====== Available data ======
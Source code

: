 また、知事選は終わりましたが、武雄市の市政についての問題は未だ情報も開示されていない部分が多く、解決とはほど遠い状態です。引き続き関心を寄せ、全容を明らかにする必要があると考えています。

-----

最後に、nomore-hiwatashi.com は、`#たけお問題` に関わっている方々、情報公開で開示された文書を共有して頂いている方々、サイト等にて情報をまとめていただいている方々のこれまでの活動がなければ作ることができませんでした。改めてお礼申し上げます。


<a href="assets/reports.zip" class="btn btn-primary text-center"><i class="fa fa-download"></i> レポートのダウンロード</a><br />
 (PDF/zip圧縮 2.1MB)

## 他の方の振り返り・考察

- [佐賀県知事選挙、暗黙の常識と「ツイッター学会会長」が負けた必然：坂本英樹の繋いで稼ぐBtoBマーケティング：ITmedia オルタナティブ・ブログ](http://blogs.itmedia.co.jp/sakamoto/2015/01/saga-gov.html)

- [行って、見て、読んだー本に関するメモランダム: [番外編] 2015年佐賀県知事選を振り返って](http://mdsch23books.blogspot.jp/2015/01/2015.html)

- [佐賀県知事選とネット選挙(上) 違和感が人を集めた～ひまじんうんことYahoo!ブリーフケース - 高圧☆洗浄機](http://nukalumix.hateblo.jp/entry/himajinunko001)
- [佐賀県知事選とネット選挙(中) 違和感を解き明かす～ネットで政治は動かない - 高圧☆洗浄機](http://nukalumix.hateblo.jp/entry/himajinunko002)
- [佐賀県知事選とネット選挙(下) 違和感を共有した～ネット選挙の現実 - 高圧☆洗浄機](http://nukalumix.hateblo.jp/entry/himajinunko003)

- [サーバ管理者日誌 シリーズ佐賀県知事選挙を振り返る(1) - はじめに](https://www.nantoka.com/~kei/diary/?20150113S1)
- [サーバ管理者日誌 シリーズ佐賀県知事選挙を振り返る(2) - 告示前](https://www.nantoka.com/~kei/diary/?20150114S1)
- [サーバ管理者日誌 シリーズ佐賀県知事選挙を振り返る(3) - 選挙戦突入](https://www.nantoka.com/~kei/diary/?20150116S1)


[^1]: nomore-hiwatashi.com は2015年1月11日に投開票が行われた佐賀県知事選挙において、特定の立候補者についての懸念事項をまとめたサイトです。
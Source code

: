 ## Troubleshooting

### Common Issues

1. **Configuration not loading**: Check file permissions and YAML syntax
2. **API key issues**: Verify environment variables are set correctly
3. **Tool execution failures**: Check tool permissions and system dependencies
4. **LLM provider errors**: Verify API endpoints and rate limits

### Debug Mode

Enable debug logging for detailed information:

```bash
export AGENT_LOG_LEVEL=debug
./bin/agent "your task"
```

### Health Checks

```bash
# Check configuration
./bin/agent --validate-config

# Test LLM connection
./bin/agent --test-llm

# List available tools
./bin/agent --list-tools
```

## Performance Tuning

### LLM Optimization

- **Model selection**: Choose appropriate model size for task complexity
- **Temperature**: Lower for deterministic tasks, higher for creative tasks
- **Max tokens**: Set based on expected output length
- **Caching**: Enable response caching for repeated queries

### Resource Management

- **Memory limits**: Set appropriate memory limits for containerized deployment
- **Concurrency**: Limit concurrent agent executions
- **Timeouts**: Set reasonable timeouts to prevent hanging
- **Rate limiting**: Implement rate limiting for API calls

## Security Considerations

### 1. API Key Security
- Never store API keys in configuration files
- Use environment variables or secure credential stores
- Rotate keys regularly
======
Please copy exactly the lines from the first line of the records above through the line containing "(PDF/zip圧縮 2.1MB)", including both, and nothing more.

Solution to the problem:
Source code

: また、知事選は終わりましたが、武雄市の市政についての問題は未だ情報も開示されていない部分が多く、解決とはほど遠い状態です。引き続き関心を寄せ、全容を明らかにする必要があると考えています。

-----

最後に、nomore-hiwatashi.com は、`#たけお問題` に関わっている方々、情報公開で開示された文書を共有して頂いている方々、サイト等にて情報をまとめていただいている方々のこれまでの活動がなければ作ることができませんでした。改めてお礼申し上げます。


<a href="assets/reports.zip" class="btn btn-primary text-center"><i class="fa fa-download"></i> レポートのダウンロード</a><br />
 (PDF/zip圧縮 2.1MB)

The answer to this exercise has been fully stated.